C’est l’informatique par nous et pour nous ! L’informatique pour nos libertés !
C’est l’autogestion du développement, la diffusion d’outils qui rendent autonomes, la propriété collective des moyens de productions ici et maintenant… mais tout ça, c’est révolutionnaire !
(Pause.)
L’amère victoire des logiciels libres
Allez, on n’aurait qu’à faire un petit sondage. Levez la main, et gardez-la levée si vous utilisez : Firefox, LibreOffice, VLC (le lecteur de vidéo avec un cône de chantier), ou encore Wikipédia (en plus d’avoir un contenu libre, le logiciel est libre).
Alors on a gagné ! Le logiciel libre est partout ! (retomber) Par contre, vous avez des nouvelles de la révolution ?
J’ai peut-être un début d’explication…
Allez, un deuxième sondage. Pareil, levez la main, et gardez la levée si vous utilisez : un téléphone sous Android, une LiveBox/FreeBox/autres, le moteur de recherche de Google, Facebook.

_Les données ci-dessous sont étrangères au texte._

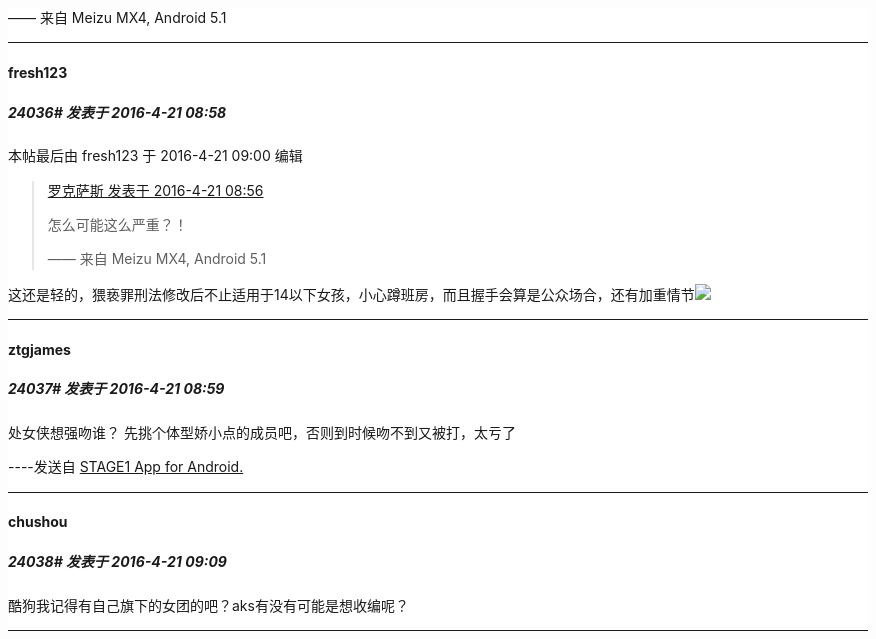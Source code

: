 —— 来自 Meizu MX4, Android 5.1







-----

####  fresh123  
##### 24036#       发表于 2016-4-21 08:58



 本帖最后由 fresh123 于 2016-4-21 09:00 编辑 
<blockquote><a href="httphttp://bbs.saraba1st.com/2b/forum.php?mod=redirect&amp;goto=findpost&amp;pid=32197096&amp;ptid=1105387" target="_blank">罗克萨斯 发表于 2016-4-21 08:56</a>

怎么可能这么严重？！


—— 来自 Meizu MX4, Android 5.1</blockquote>

这还是轻的，猥亵罪刑法修改后不止适用于14以下女孩，小心蹲班房，而且握手会算是公众场合，还有加重情节<img src="https://static.saraba1st.com/image/smiley/face/201.gif" referrerpolicy="no-referrer">







-----

####  ztgjames  
##### 24037#       发表于 2016-4-21 08:59




处女侠想强吻谁？
先挑个体型娇小点的成员吧，否则到时候吻不到又被打，太亏了


----发送自 [STAGE1 App for Android.](http://stage1.5j4m.com/?1.17)







-----

####  chushou  
##### 24038#       发表于 2016-4-21 09:09




酷狗我记得有自己旗下的女团的吧？aks有没有可能是想收编呢？







-----
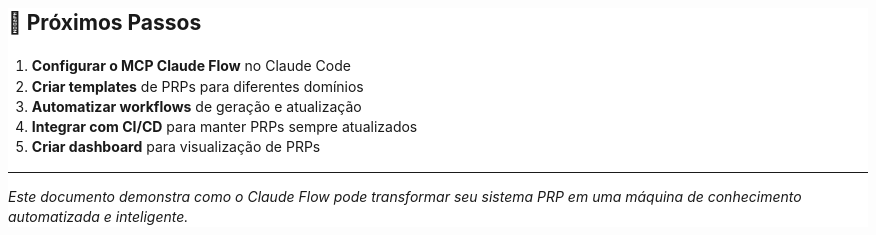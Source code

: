 ## 🎯 Próximos Passos

1. **Configurar o MCP Claude Flow** no Claude Code
2. **Criar templates** de PRPs para diferentes domínios
3. **Automatizar workflows** de geração e atualização
4. **Integrar com CI/CD** para manter PRPs sempre atualizados
5. **Criar dashboard** para visualização de PRPs

---

*Este documento demonstra como o Claude Flow pode transformar seu sistema PRP em uma máquina de conhecimento automatizada e inteligente.*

Tout ça, c’est aussi fabriqué avec des logiciels libres… En fait, pour tous les aspects de l’ordre de l’infrastructure, où il n’y a vraiment pas de profits à se faire, les grosses entreprises, elles jouent le jeu. Par contre, dès qu’on est sur les composants que voient les client·e·s, elles se débrouillent pour qu’on ne puisse plus y toucher. La LiveBox a beau avoir Linux et d’autres logiciels libres dedans, on ne peut pas la modifier comme on veut.
(Se rassoir.)
Vers des logiciels émancipateurs ?
Le conducteur — Mais, je ne comprends plus, le logiciel libre ça marche… ou pas ?
Lunar — Ça marche, mais ce n’est pas suffisant pour changer le monde. Si jamais un jour un drone m’envoie un missile dans la gueule… le fait qu’il tourne sous Linux, ça ne sera pas vraiment une victoire pour le logiciel libre…
Le conducteur — …
Lunar — D’ailleurs, si j’avais réfléchi à l’époque, je me serais bien aperçu que le terme « logiciel libre », il est bancal. Un logiciel, ce n’est pas un être humain ou un animal qu’on pourrait empêcher de gambader dans les champs. Maintenant, je me dis qu’on aurait surtout besoin de logiciels qui garantissent notre autonomie, de logiciels émancipateurs…
Le conducteur — Euh… mais ça serait quoi des logiciels émancipateurs ?
Lunar — (Avec le sentiment de pouvoir trouver.) Je ne sais pas encore tout à fait bien… (Pause.)